Never been a particularly big fan of them in the past - think the interiors are relatively basic, and not been overly fussed on the exterior design. BUT...I do like the BMW 1 series hatchback - especially the M Sport model.

I am looking for a second car to tow my jet ski, and as a work horse / motorway car, so want something that fits the following criteria;

- Reasonably sporty looking, with a bit of poke
- Very good MPG
- Reasonable residuals
- Can fit a tow bar!

I have been looking at a few different options;

*Volkswagen Scirrocco:* Cannot fit a tow bar - so no go. do like it though!
*Audi A1:* Details still fairly sketchy - and cannot see it in the flesh (or metal) as yet. Again - like the look of it.
*Volvo C30: *Surprised how nice this looked. Nicing looking seats I have ever seen on the R Design model. Small boot, and MPG / performance not as good as BMW. Nice looking car though. Not sure on residuals.

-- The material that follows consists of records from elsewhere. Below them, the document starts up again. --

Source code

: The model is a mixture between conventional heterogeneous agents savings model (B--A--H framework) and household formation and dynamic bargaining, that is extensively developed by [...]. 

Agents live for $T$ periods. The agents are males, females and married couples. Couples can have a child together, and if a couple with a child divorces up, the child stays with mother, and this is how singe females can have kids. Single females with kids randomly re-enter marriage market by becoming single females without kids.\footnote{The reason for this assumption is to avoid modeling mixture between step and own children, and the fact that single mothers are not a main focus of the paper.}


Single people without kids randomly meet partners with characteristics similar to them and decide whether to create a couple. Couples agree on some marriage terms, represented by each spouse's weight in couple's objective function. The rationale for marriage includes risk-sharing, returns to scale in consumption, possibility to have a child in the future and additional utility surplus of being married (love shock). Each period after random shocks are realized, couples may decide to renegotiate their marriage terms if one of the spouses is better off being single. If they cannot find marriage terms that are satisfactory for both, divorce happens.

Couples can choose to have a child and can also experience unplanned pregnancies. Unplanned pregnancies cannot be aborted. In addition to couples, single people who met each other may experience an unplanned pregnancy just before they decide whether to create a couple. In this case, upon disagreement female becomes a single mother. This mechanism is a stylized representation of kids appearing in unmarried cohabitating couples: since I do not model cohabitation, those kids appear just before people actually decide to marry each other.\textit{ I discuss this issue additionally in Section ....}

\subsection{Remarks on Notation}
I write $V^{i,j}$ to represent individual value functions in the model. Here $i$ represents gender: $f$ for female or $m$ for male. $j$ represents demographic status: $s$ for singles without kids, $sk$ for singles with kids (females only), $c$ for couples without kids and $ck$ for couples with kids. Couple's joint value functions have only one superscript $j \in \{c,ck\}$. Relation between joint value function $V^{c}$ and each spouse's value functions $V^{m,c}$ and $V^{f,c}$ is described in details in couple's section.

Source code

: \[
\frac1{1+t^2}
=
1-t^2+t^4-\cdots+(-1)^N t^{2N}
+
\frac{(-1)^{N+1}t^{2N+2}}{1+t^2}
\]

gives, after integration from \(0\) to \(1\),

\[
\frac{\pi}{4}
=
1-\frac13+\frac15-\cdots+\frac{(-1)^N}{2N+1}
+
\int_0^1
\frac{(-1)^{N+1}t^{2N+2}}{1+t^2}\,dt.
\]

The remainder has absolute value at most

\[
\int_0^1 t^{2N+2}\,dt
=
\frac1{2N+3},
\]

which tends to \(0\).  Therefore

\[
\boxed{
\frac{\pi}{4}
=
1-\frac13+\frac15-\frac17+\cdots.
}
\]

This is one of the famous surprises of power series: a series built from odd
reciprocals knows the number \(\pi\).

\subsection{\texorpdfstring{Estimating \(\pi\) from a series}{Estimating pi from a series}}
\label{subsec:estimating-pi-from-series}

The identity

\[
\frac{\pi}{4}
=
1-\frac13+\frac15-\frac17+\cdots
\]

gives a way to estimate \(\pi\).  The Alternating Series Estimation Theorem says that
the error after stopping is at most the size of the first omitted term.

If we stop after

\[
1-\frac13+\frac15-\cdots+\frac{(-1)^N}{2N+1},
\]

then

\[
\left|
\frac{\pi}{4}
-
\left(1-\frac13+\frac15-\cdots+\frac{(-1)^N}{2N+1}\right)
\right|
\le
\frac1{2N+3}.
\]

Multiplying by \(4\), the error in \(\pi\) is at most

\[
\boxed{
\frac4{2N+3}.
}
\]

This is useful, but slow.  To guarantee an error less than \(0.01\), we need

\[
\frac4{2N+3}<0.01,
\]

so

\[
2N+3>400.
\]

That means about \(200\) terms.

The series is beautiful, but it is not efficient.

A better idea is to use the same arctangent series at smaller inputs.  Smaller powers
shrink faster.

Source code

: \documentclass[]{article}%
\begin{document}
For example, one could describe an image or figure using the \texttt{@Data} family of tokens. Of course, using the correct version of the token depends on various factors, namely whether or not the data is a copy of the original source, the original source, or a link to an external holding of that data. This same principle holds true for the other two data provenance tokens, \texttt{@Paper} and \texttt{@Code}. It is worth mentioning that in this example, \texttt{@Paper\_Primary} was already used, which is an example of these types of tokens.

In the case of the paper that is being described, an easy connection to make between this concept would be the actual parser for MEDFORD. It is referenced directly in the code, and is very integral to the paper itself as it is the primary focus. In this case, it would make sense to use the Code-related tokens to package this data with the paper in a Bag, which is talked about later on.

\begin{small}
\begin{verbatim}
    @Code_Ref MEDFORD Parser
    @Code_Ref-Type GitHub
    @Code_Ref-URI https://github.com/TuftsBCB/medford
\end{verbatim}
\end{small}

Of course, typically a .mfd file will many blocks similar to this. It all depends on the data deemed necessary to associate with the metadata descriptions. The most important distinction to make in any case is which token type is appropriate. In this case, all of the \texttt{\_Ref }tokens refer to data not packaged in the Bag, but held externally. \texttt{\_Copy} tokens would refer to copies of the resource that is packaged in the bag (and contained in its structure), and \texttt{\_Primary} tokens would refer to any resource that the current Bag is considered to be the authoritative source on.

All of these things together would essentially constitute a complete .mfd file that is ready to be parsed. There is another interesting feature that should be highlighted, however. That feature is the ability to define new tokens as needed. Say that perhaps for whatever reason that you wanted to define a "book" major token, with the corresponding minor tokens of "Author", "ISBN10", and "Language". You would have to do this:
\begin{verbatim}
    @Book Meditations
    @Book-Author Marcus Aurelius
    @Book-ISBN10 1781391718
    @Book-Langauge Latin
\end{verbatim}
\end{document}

The there is the BMW 118D M Sport. The hatchback version. Does @ 64 or so to the gallon, 0-60 @ 9 secs or so, reasonable top end, and look v nice. Residuals seem reasonable too.

My questions are;

- Any cars I am obviously overlooking? Not so keen on the Audi A3 or VW Golf. Also not keen on 4x4s, although do like the Q5/Q7 - but bit pricey.
- Any experiences / opinions of the BMW 118?


----------



## graTT58 (Jan 28, 2009)

Can this be posted in the other marques section please.


----------



## Pricy147 (Oct 15, 2009)

does any1 read that board :?


----------



## graTT58 (Jan 28, 2009)

Look at the activity on the board - the answer is yes.


----------



## senwar (Apr 21, 2003)

I've got a 120d M sport and love it. The performance is excellent.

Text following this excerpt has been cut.